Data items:
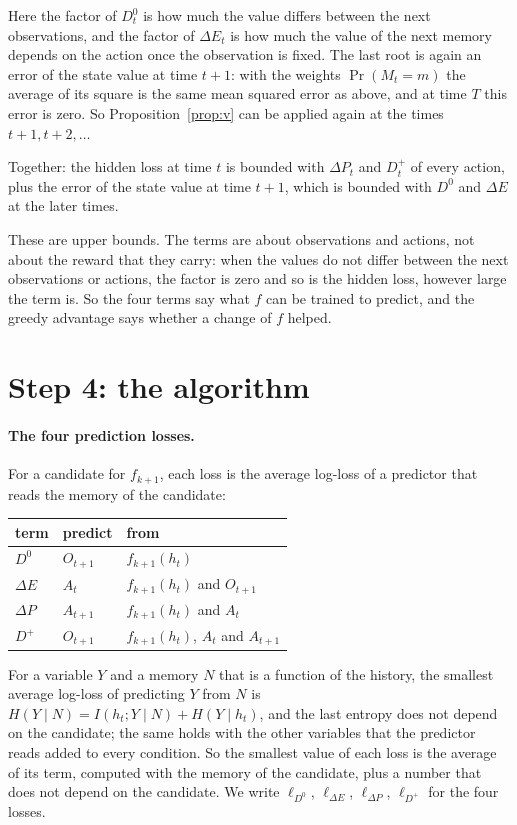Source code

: \documentclass[11pt]{article}
\theoremstyle{definition}
\newcommand{\dE}{\Delta E}
\newcommand{\dP}{\Delta P}
\begin{document}
Here the factor of $D^0_t$ is how much the value differs between the next observations, and the factor of $\dE_t$ is how much the value of the next memory depends on the action once the observation is fixed. The last root is again an error of the state value at time $t+1$: with the weights $\Pr(M_t=m)$ the average of its square is the same mean squared error as above, and at time $T$ this error is zero. So Proposition~\ref{prop:v} can be applied again at the times $t+1,t+2,\dots$

Together: the hidden loss at time $t$ is bounded with $\dP_t$ and $D^+_t$ of every action, plus the error of the state value at time $t+1$, which is bounded with $D^0$ and $\dE$ at the later times.

These are upper bounds. The terms are about observations and actions, not about the reward that they carry: when the values do not differ between the next observations or actions, the factor is zero and so is the hidden loss, however large the term is. So the four terms say what $f$ can be trained to predict, and the greedy advantage says whether a change of $f$ helped.

\section{Step 4: the algorithm}\label{sec:algo}

\paragraph{The four prediction losses.} For a candidate for $f_{k+1}$, each loss is the average log-loss of a predictor that reads the memory of the candidate:
\begin{center}
\small
\begin{tabular}{lll}
\hline
term & predict & from\\
\hline
$D^0$ & $O_{t+1}$ & $f_{k+1}(h_t)$\\
$\dE$ & $A_t$ & $f_{k+1}(h_t)$ and $O_{t+1}$\\
$\dP$ & $A_{t+1}$ & $f_{k+1}(h_t)$ and $A_t$\\
$D^+$ & $O_{t+1}$ & $f_{k+1}(h_t)$, $A_t$ and $A_{t+1}$\\
\hline
\end{tabular}
\end{center}
For a variable $Y$ and a memory $N$ that is a function of the history, the smallest average log-loss of predicting $Y$ from $N$ is $H(Y\mid N)=I(h_t;Y\mid N)+H(Y\mid h_t)$, and the last entropy does not depend on the candidate; the same holds with the other variables that the predictor reads added to every condition. So the smallest value of each loss is the average of its term, computed with the memory of the candidate, plus a number that does not depend on the candidate. We write $\ell_{D^0}$, $\ell_{\dE}$, $\ell_{\dP}$, $\ell_{D^+}$ for the four losses.
\end{document}
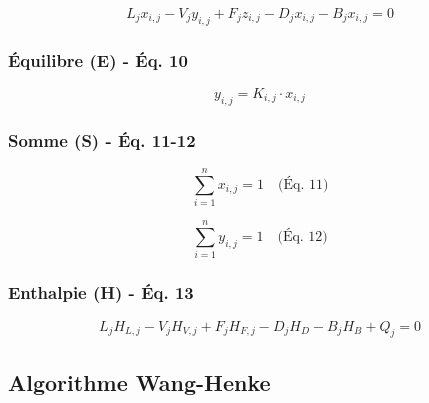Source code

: \documentclass[11pt,a4paper]{article}
\begin{document}
\begin{tcolorbox}[colback=yellow!10,colframe=orange!50!black,title=Équation 9: MESH - Material Balance]
\begin{equation}
L_j x_{i,j} - V_j y_{i,j} + F_j z_{i,j} - D_j x_{i,j} - B_j x_{i,j} = 0
\end{equation}
\end{tcolorbox}

\subsubsection{Équilibre (E) - Éq. 10}

\begin{tcolorbox}[colback=yellow!10,colframe=orange!50!black,title=Équation 10: MESH - Equilibrium]
\begin{equation}
y_{i,j} = K_{i,j} \cdot x_{i,j}
\end{equation}
\end{tcolorbox}

\subsubsection{Somme (S) - Éq. 11-12}

\begin{tcolorbox}[colback=yellow!10,colframe=orange!50!black,title=Équations 11-12: MESH - Summation]
\begin{equation}
\sum_{i=1}^{n} x_{i,j} = 1 \quad \text{(Éq. 11)}
\end{equation}

\begin{equation}
\sum_{i=1}^{n} y_{i,j} = 1 \quad \text{(Éq. 12)}
\end{equation}
\end{tcolorbox}

\subsubsection{Enthalpie (H) - Éq. 13}

\begin{tcolorbox}[colback=yellow!10,colframe=orange!50!black,title=Équation 13: MESH - Heat Balance]
\begin{equation}
L_j H_{L,j} - V_j H_{V,j} + F_j H_{F,j} - D_j H_D - B_j H_B + Q_j = 0
\end{equation}
\end{tcolorbox}

\subsection{Algorithme Wang-Henke}
\end{document}

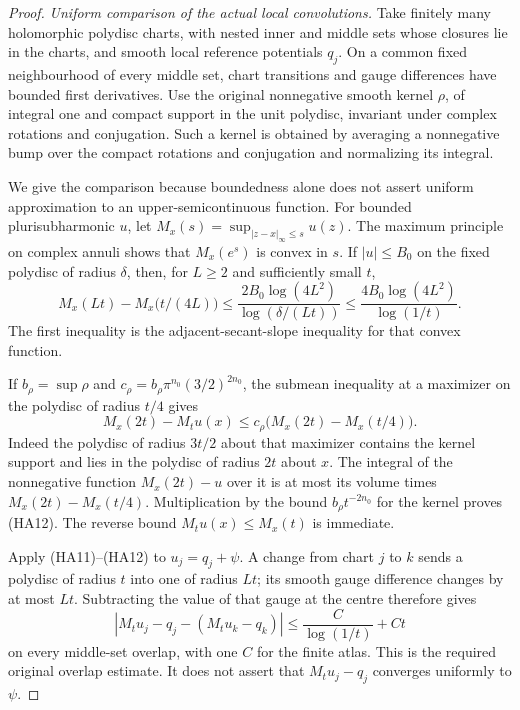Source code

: \begin{proof}
\emph{Uniform comparison of the actual local convolutions.}
Take finitely many holomorphic polydisc charts, with nested inner
and middle sets whose closures lie in the charts, and smooth
local reference potentials $q_j$.  On a common fixed neighbourhood
of every middle set, chart transitions and gauge differences have
bounded first derivatives.  Use the original nonnegative smooth
kernel $\rho$, of integral one and compact support in the unit
polydisc, invariant under complex rotations and conjugation.
Such a kernel is obtained by averaging a nonnegative bump over
the compact rotations and conjugation and normalizing its integral.

We give the comparison because boundedness alone does not assert
uniform approximation to an upper-semicontinuous function.  For
bounded plurisubharmonic $u$, let
$M_x(s)=\sup_{|z-x|_\infty\le s}u(z)$.  The maximum principle
on complex annuli shows that $M_x(e^s)$ is convex in $s$.
If $|u|\le B_0$ on the fixed polydisc of radius $\delta$, then,
for $L\ge2$ and sufficiently small $t$,
\[
 M_x(Lt)-M_x\bigl(t/(4L)\bigr)
 \le\frac{2B_0\log(4L^2)}{\log(\delta/(Lt))}
 \le\frac{4B_0\log(4L^2)}{\log(1/t)}.
 \tag{HA11}
\]
The first inequality is the adjacent-secant-slope inequality for
that convex function.

If $b_\rho=\sup\rho$ and
$c_\rho=b_\rho\pi^{n_0}(3/2)^{2n_0}$, the submean inequality
at a maximizer on the polydisc of radius $t/4$ gives
\[
  M_x(2t)-M_tu(x)
       \le c_\rho\bigl(M_x(2t)-M_x(t/4)\bigr).
 \tag{HA12}
\]
Indeed the polydisc of radius $3t/2$ about that maximizer contains
the kernel support and lies in the polydisc of radius $2t$ about
$x$.  The integral of the nonnegative function $M_x(2t)-u$ over
it is at most its volume times $M_x(2t)-M_x(t/4)$.  Multiplication
by the bound $b_\rho t^{-2n_0}$ for the kernel proves (HA12).
The reverse bound $M_tu(x)\le M_x(t)$ is immediate.

Apply (HA11)--(HA12) to $u_j=q_j+\psi$.  A change from chart
$j$ to $k$ sends a polydisc of radius $t$ into one of radius
$Lt$; its smooth gauge difference changes by at most $Lt$.
Subtracting the value of that gauge at the centre therefore gives
\[
 |M_tu_j-q_j-(M_tu_k-q_k)|
                 \le\frac C{\log(1/t)}+Ct
 \tag{HA13}
\]
on every middle-set overlap, with one $C$ for the finite atlas.
This is the required original overlap estimate.  It does not
assert that $M_tu_j-q_j$ converges uniformly to $\psi$.


\end{proof}
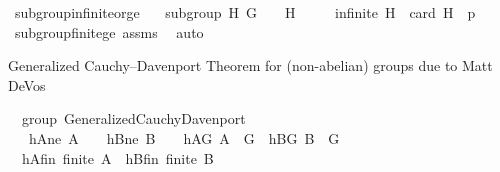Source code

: \begin{isabellebody}
%
\endisadelimproof
\isanewline
{}\isamarkupfalse%
\ subgroup{\isacharunderscore}{\kern0pt}infinite{\isacharunderscore}{\kern0pt}or{\isacharunderscore}{\kern0pt}ge{\isacharcolon}{\kern0pt}\isanewline
\ \ \ {\isachardoublequoteopen}subgroup\ H\ G\ {\isacharparenleft}{\kern0pt}{\isasymcdot}{\isacharparenright}{\kern0pt}\ {\isasymone}{\isachardoublequoteclose}\ \ {\isachardoublequoteopen}H\ {\isasymnoteq}\ {\isacharbraceleft}{\kern0pt}{\isasymone}{\isacharbraceright}{\kern0pt}{\isachardoublequoteclose}\isanewline
\ \ \ {\isachardoublequoteopen}infinite\ H\ {\isasymor}\ card\ H\ {\isasymge}\ p{\isachardoublequoteclose}%
\isadelimproof
\ %
\endisadelimproof
%
\isatagproof
{}\isamarkupfalse%
\ subgroup{\isacharunderscore}{\kern0pt}finite{\isacharunderscore}{\kern0pt}ge\ assms\ \isamarkupfalse%
\ auto%
\endisatagproof
{\isafoldproof}%
%
\isadelimproof
%
\endisadelimproof
\isanewline
\isanewline
{}\isamarkupfalse%
%
\isadelimdocument
%
\endisadelimdocument
%
\isatagdocument
%
\isamarkuptrue%
%
\endisatagdocument
{\isafolddocument}%
%
\isadelimdocument
%
\endisadelimdocument
%
\begin{isamarkuptext}%
Generalized Cauchy--Davenport Theorem for (non-abelian) groups due to Matt DeVos \cite{DeVos2016OnAG}%
\end{isamarkuptext}\isamarkuptrue%
\isamarkupfalse%
\ {\isacharparenleft}{\kern0pt}\ group{\isacharparenright}{\kern0pt}\ Generalized{\isacharunderscore}{\kern0pt}Cauchy{\isacharunderscore}{\kern0pt}Davenport{\isacharcolon}{\kern0pt}\isanewline
\ \ \ hAne{\isacharcolon}{\kern0pt}\ {\isachardoublequoteopen}A\ {\isasymnoteq}\ {\isacharbraceleft}{\kern0pt}{\isacharbraceright}{\kern0pt}{\isachardoublequoteclose}\ \ hBne{\isacharcolon}{\kern0pt}\ {\isachardoublequoteopen}B\ {\isasymnoteq}\ {\isacharbraceleft}{\kern0pt}{\isacharbraceright}{\kern0pt}{\isachardoublequoteclose}\ \ hAG{\isacharcolon}{\kern0pt}\ {\isachardoublequoteopen}A\ {\isasymsubseteq}\ G{\isachardoublequoteclose}\ \ hBG{\isacharcolon}{\kern0pt}\ {\isachardoublequoteopen}B\ {\isasymsubseteq}\ G{\isachardoublequoteclose}\ \isanewline
\ \ hAfin{\isacharcolon}{\kern0pt}\ {\isachardoublequoteopen}finite\ A{\isachardoublequoteclose}\ \ hBfin{\isacharcolon}{\kern0pt}\ {\isachardoublequoteopen}finite\ B{\isachardoublequoteclose}\ \isanewline

\end{isabellebody}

*PROBLEM DETAILS:* Scan the records for the string "overlap" and show every line that contains it.

*EXPECTED OUTPUT:*
on every middle-set overlap, with one $C$ for the finite atlas.
This is the required original overlap estimate.  It does not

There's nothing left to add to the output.